By Rodrigo Campos
U.S. stocks rose on Wednesday boosted by tech shares, with the S&P 500 (^GPSC) and Dow industrials (^DJI) closing at records, while the energy sector was once more the largest weight on the market as crude prices continued to flirt with multi-year lows.
Apple (AAPL) led S&P 500 gains, closing up 1.2 percent at $119 per share. Seven of the top 10 points gainers in the index on Wednesday were in the tech sector. Hewlett-Packard (HP) Apple and chipmakers were among the largest advancers, with the PHLX semiconductor index closing up 2.1 percent to its highest since June 2001. Analog Devices (ADI) jumped 5.5 percent to $54.56, leading the sector a day after posting results. Hewlett-Packard rose 4.1 percent to $39.16 the day after reporting fourth-quarter earnings.
Trading was relatively light, with 4.8 billion shares changing hands compared to the daily average this month of about 6.3 billion.
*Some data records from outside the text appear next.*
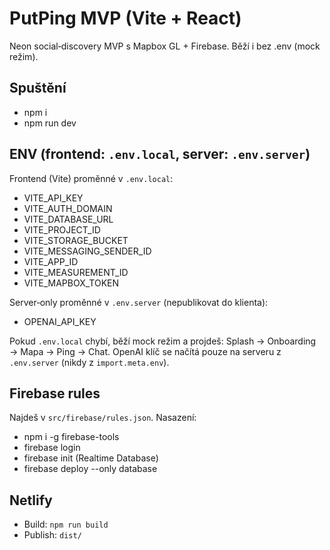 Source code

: # PutPing MVP (Vite + React)

Neon social‑discovery MVP s Mapbox GL + Firebase. Běží i bez .env (mock režim).

## Spuštění
- npm i
- npm run dev

## ENV (frontend: `.env.local`, server: `.env.server`)
Frontend (Vite) proměnné v `.env.local`:
- VITE_API_KEY
- VITE_AUTH_DOMAIN
- VITE_DATABASE_URL
- VITE_PROJECT_ID
- VITE_STORAGE_BUCKET
- VITE_MESSAGING_SENDER_ID
- VITE_APP_ID
- VITE_MEASUREMENT_ID
- VITE_MAPBOX_TOKEN

Server‑only proměnné v `.env.server` (nepublikovat do klienta):
- OPENAI_API_KEY

Pokud `.env.local` chybí, běží mock režim a projdeš: Splash → Onboarding → Mapa → Ping → Chat. OpenAI klíč se načítá pouze na serveru z `.env.server` (nikdy z `import.meta.env`).

## Firebase rules
Najdeš v `src/firebase/rules.json`. Nasazení:
- npm i -g firebase-tools
- firebase login
- firebase init (Realtime Database)
- firebase deploy --only database

## Netlify
- Build: `npm run build`
- Publish: `dist/`
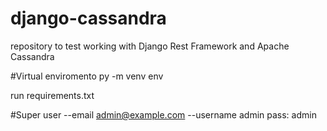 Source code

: # django-cassandra
 repository to test working with Django Rest Framework and Apache Cassandra
 

#Virtual enviromento 
py -m venv env

run requirements.txt

#Super user
--email admin@example.com --username admin pass: admin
The stock market will be closed on Thursday, while Friday will be a half-day session with the close at 1 p.m.
Mixed Signals on the Economy
U.S. consumer spending rose modestly in October and a measure of business spending plans fell for a second straight month, but consumer confidence was near a 7-1/2-year high suggesting the economy remains resilient in the face of faltering global demand.
"On balance, data was still supportive of reasonable strength in the economy," said Peter Jankovskis, co-chief investment officer at OakBrook Investments in Lisle, Illinois. He said the optimism on holiday shopping was a reason behind gains in chipmakers. "PC sales have been a drag and there may be some hope we see a pick-up."
By the Numbers
The Dow Jones industrial average rose 12.81 points, or 0.07 percent, to 17,827.75, the S&P 500 gained 5.8 points, or 0.28 percent, to 2,072.83 and Nasdaq composite (^IXIC) added 29.07 points, or 0.61 percent, to 4,787.32.
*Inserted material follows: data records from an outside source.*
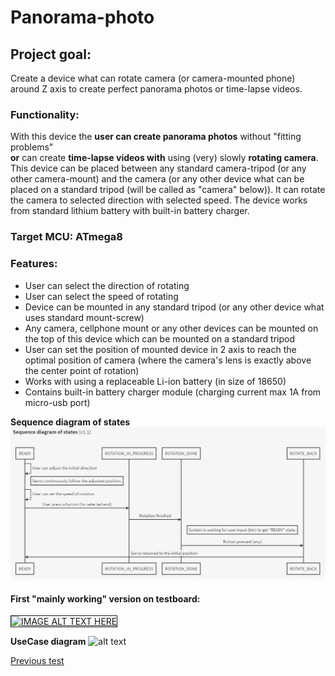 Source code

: # Panorama-photo


## Project goal:
Create a device what can rotate camera (or camera-mounted phone) around Z axis to create perfect panorama photos or time-lapse videos.


### Functionality:
With this device the **user can create panorama photos** without "fitting problems"  
**or** can create **time-lapse videos with** using (very) slowly **rotating camera**.  
This device can be placed between any standard camera-tripod (or any other camera-mount) and the camera (or any other device what can be placed on a standard tripod (will be called as "camera" below)).
It can rotate the camera to selected direction with selected speed.
The device works from standard lithium battery with built-in battery charger.

### Target MCU: **ATmega8**

### Features:
 - User can select the direction of rotating
 - User can select the speed of rotating
 - Device can be mounted in any standard tripod (or any other device what uses standard mount-screw)
 - Any camera, cellphone mount or any other devices can be mounted on the top of this device which can be mounted on a standard tripod
 - User can set the position of mounted device in 2 axis to reach the optimal position of camera (where the camera's lens is exactly above the center point of rotation)
 - Works with using a replaceable Li-ion battery (in size of 18650)
 - Contains built-in battery charger module (charging current max 1A from micro-usb port)

**Sequence diagram of states**
![alt text](https://github.com/bbkbarbar/ATmega8-panorama-photo/blob/master/Docs/sequence_v1.1.png "Basic sequence diagram")


#### First "mainly working" version on testboard:

<a href="http://www.youtube.com/watch?i8isvKmdPvMfeature=player_embedded&v=33iNxKAsr9w
" target="_blank"><img src="http://img.youtube.com/vi/33iNxKAsr9w/2.jpg"
alt="IMAGE ALT TEXT HERE" width="240" height="180" border="1" /></a>

**UseCase diagram**
![alt text](https://github.com/bbkbarbar/ATmega8-panorama-photo/blob/master/Docs/useCase_plan_1.png "UseCase diagram")

[Previous test](https://youtu.be/i8isvKmdPvM)
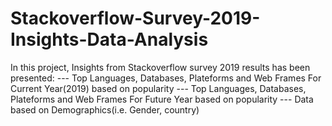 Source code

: # Stackoverflow-Survey-2019-Insights-Data-Analysis
In this project, Insights from Stackoverflow survey 2019 results has been presented:
--- Top Languages, Databases, Plateforms and Web Frames For Current Year(2019) based on popularity
--- Top Languages, Databases, Plateforms and Web Frames For Future  Year based on popularity
--- Data based on Demographics(i.e. Gender, country)
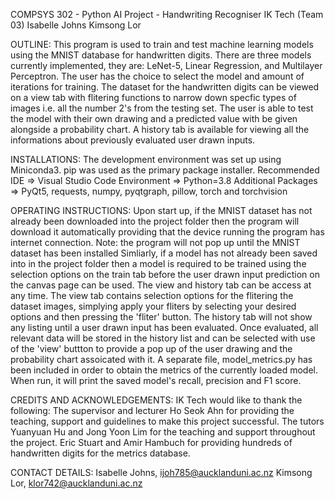 COMPSYS 302 - Python AI Project - Handwriting Recogniser
IK Tech (Team 03)
Isabelle Johns
Kimsong Lor

OUTLINE:
This program is used to train and test machine learning models using the MNIST database for handwritten digits.
There are three models currently implemented, they are: LeNet-5, Linear Regression, and Multilayer Perceptron.
The user has the choice to select the model and amount of iterations for training. 
The dataset for the handwritten digits can be viewed on a view tab with flitering functions to narrow down
specfic types of images i.e. all the number 2's from the testing set. 
The user is able to test the model with their own drawing and a predicted value with be given alongside a probability chart.
A history tab is available for viewing all the informations about previously evaluated user drawn inputs.


INSTALLATIONS:
The development environment was set up using Miniconda3.
pip was used as the primary package installer.
Recommended IDE => Visual Studio Code
Environment => Python=3.8
Additional Packages => PyQt5, requests, numpy, pyqtgraph, pillow, torch and torchvision


OPERATING INSTRUCTIONS:
Upon start up, if the MNIST dataset has not already been downloaded into the project folder then the program
will download it automatically providing that the device running the program has internet connection.
Note: the program will not pop up until the MNIST dataset has been installed
Simliarly, if a model has not already been saved into in the project folder then a model is required to be trained using the
selection options on the train tab before the user drawn input prediction on the canvas page can be used.
The view and history tab can be access at any time.
The view tab contains selection options for the flitering the dataset images, simplying apply your fliters by selecting
your desired options and then pressing the 'fliter' button.
The history tab will not show any listing until a user drawn input has been evaluated. Once evaluated, all relevant data will be stored
in the history list and can be selected with use of the 'view' buttton to provide a pop up of the user drawing 
and the probability chart assoicated with it.
A separate file, model_metrics.py has been included in order to obtain the metrics of the currently loaded model. When run,
it will print the saved model's recall, precision and F1 score. 


CREDITS AND ACKNOWLEDGEMENTS:
IK Tech would like to thank the following:
The supervisor and lecturer Ho Seok Ahn for providing the teaching, support and guidelines to make this project successful. 
The tutors Yuanyuan Hu and Jong Yoon Lim for the teaching and support throughout the project.
Eric Stuart and Amir Hambuch for providing hundreds of handwritten digits for the metrics database.


CONTACT DETAILS:
Isabelle Johns, ijoh785@aucklanduni.ac.nz
Kimsong Lor, klor742@aucklanduni.ac.nz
The S&P's energy sector fell 1.1 percent, taking the declines in the past three sessions to 3.4 percent. Crude prices fell as after OPEC increased signals that it would hold off making any major production cuts this week.
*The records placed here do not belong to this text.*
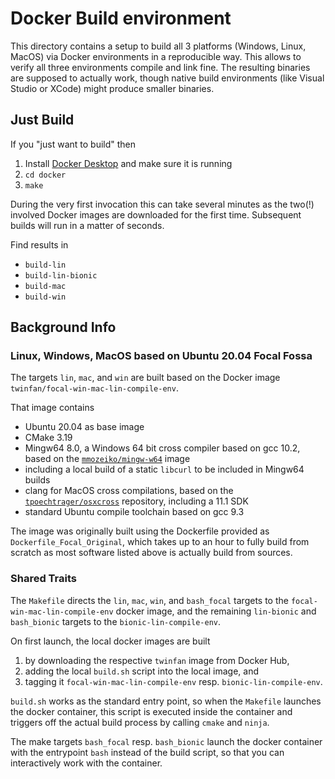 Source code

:# Docker Build environment

This directory contains a setup to build all 3 platforms
(Windows, Linux, MacOS) via Docker environments in a
reproducible way. This allows to verify all three environments
compile and link fine. The resulting binaries are supposed
to actually work, though native build environments
(like Visual Studio or XCode) might produce smaller binaries.

## Just Build

If you "just want to build" then

1. Install [Docker Desktop](https://www.docker.com/products/docker-desktop)
   and make sure it is running
2. `cd docker`
3. `make`

During the very first invocation this can take several minutes
as the two(!) involved Docker images are downloaded for the first time.
Subsequent builds will run in a matter of seconds.

Find results in

- `build-lin`
- `build-lin-bionic`
- `build-mac`
- `build-win`

## Background Info

### Linux, Windows, MacOS based on Ubuntu 20.04 Focal Fossa

The targets `lin`, `mac`, and `win` are built based on
the Docker image `twinfan/focal-win-mac-lin-compile-env`.

That image contains

- Ubuntu 20.04 as base image
- CMake 3.19
- Mingw64 8.0, a Windows 64 bit cross compiler based on gcc 10.2,
  based on the [`mmozeiko/mingw-w64`](https://hub.docker.com/r/mmozeiko/mingw-w64) image
- including a local build of a static `libcurl`
  to be included in Mingw64 builds
- clang for MacOS cross compilations, based on the
  [`tpoechtrager/osxcross`](https://github.com/tpoechtrager/osxcross) repository,
  including a 11.1 SDK
- standard Ubuntu compile toolchain based on gcc 9.3

The image was originally built using the Dockerfile provided
as `Dockerfile_Focal_Original`, which takes up to an hour
to fully build from scratch as most software listed above
is actually build from sources.

### Shared Traits

The `Makefile` directs the `lin`, `mac`, `win`, and `bash_focal` targets
to the `focal-win-mac-lin-compile-env` docker image, and the remaining
`lin-bionic` and `bash_bionic` targets to the `bionic-lin-compile-env`.

On first launch, the local docker images are built

1. by downloading the respective `twinfan` image from Docker Hub,
2. adding the local `build.sh` script into the local image, and
3. tagging it `focal-win-mac-lin-compile-env` resp.
   `bionic-lin-compile-env`.

`build.sh` works as the standard entry point, so when the `Makefile`
launches the docker container, this script is executed inside the
container and triggers off the actual build process by calling `cmake`
and `ninja`.

The make targets `bash_focal` resp. `bash_bionic` launch the docker
container with the entrypoint `bash` instead of the build script,
so that you can interactively work with the container.
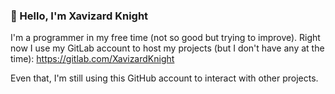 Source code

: ### 👋 Hello, I'm Xavizard Knight

I'm a programmer in my free time (not so good but trying to improve).
Right now I use my GitLab account to host my projects (but I don't have any at the time):
https://gitlab.com/XavizardKnight

Even that, I'm still using this GitHub account to interact with other projects.

<!--
**xavizardKnight/xavizardknight** is a ✨ _special_ ✨ repository because its `README.md` (this file) appears on your GitHub profile.

Here are some ideas to get you started:

- 🔭 I’m currently working on ...
- 🌱 I’m currently learning ...
- 👯 I’m looking to collaborate on ...
- 🤔 I’m looking for help with ...
- 💬 Ask me about ...
- 📫 How to reach me: ...
- 😄 Pronouns: ...
- ⚡ Fun fact: ...
-->
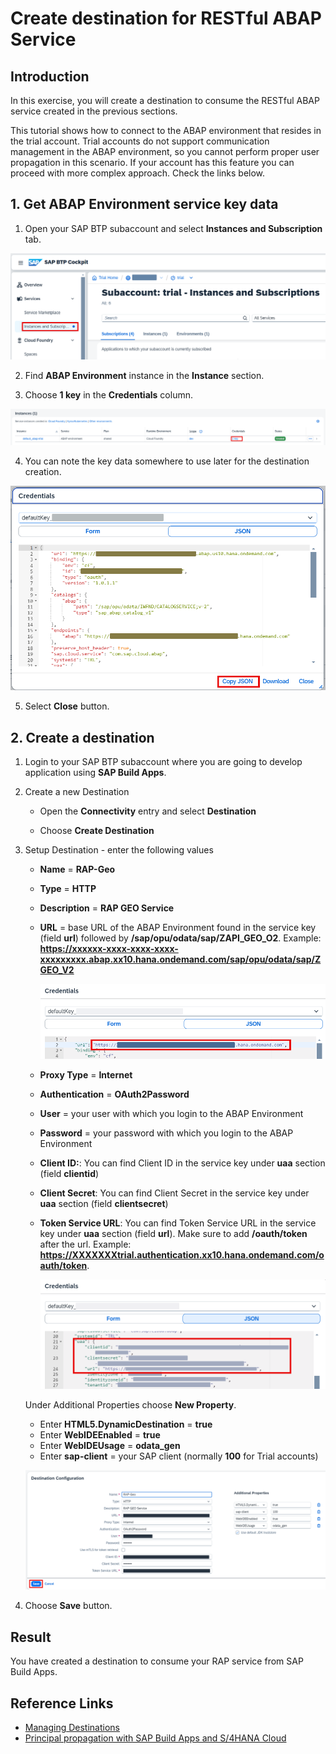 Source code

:# Create destination for RESTful ABAP Service

## Introduction 

In this exercise, you will create a destination to consume the RESTful ABAP service created in the previous sections.

This tutorial shows how to connect to the ABAP environment that resides in the trial account. Trial accounts do not support communication management in the ABAP environment, so you cannot perform proper user propagation in this scenario. If your account has this feature you can proceed with more complex approach. Check the links below.

## 1. Get ABAP Environment service key data

1. Open your SAP BTP subaccount and select **Instances and Subscription** tab.

  ![Instances tab](img/btp-instances.png)

2. Find **ABAP Environment** instance in the **Instance** section.

3. Choose **1 key** in the **Credentials** column.

  ![Key](img/abap-key.png)

4. You can note the key data somewhere to use later for the destination creation.

  ![Key examlple](img/key-example.png)

5. Select **Close** button.

## 2. Create a destination

1. Login to your SAP BTP subaccount where you are going to develop application using **SAP Build Apps**.

2. Create a new Destination

   - Open the **Connectivity** entry and select **Destination**
   
   - Choose **Create Destination**

3. Setup Destination - enter the following values

    - **Name** = **RAP-Geo**
    - **Type** = **HTTP**
    - **Description** = **RAP GEO Service**
    - **URL** = base URL of the ABAP Environment found in the service key (field **url**) followed by **/sap/opu/odata/sap/ZAPI_GEO_O2**. Example: **https://xxxxxx-xxxx-xxxx-xxxx-xxxxxxxxx.abap.xx10.hana.ondemand.com/sap/opu/odata/sap/ZGEO_V2**
      
      ![url](img/service-key-url.png)

    - **Proxy Type** = **Internet**
    - **Authentication** = **OAuth2Password**
    - **User** = your user with which you login to the ABAP Environment
    - **Password** = your password with which you login to the ABAP Environment
    - **Client ID:**: You can find Client ID in the service key under **uaa** section (field **clientid**)
    - **Client Secret**: You can find Client Secret in the service key under **uaa** section (field **clientsecret**)
    - **Token Service URL**: You can find Token Service URL in the service key under **uaa** section (field **url**). Make sure to add **/oauth/token** after the url. Example: **https://XXXXXXXtrial.authentication.xx10.hana.ondemand.com/oauth/token**.
    
      ![credentials](img/service-key-credentials.png)

    Under Additional Properties choose **New Property**.

    - Enter **HTML5.DynamicDestination** = **true**
    - Enter **WebIDEEnabled** = **true**
    - Enter **WebIDEUsage** = **odata_gen**
    - Enter **sap-client** = your SAP client (normally **100** for Trial accounts)

   ![](./img/rap-dest.png)

4. Choose **Save** button.

## Result

You have created a destination to consume your RAP service from SAP Build Apps.

## Reference Links

- [Managing Destinations](https://help.sap.com/viewer/cca91383641e40ffbe03bdc78f00f681/Cloud/en-US/84e45e071c7646c88027fffc6a7bb787.html)
- [Principal propagation with SAP Build Apps and S/4HANA Cloud](https://community.sap.com/t5/technology-blogs-by-sap/principal-propagation-with-sap-build-apps-and-s-4hana-cloud/ba-p/13549435)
U.S.-traded Seadrill (SDRL) shares tumbled 22.8 percent to $15.99 after it stopped dividend payments to help it weather a slump in offshore drilling rig market rates.
NYSE advancers outnumbered decliners 1,903 to 1,159, for a 1.64-to-1 ratio; on the Nasdaq, 1,644 issues rose and 1,047 fell for a 1.57-to-1 ratio favoring advancers.
The S&P 500 posted 54 new 52-week highs and 3 new lows; the Nasdaq Composite recorded 104 new highs and 35 new lows.
What to watch Thursday:
Thanksgiving Day -- U.S. financial markets will be closed.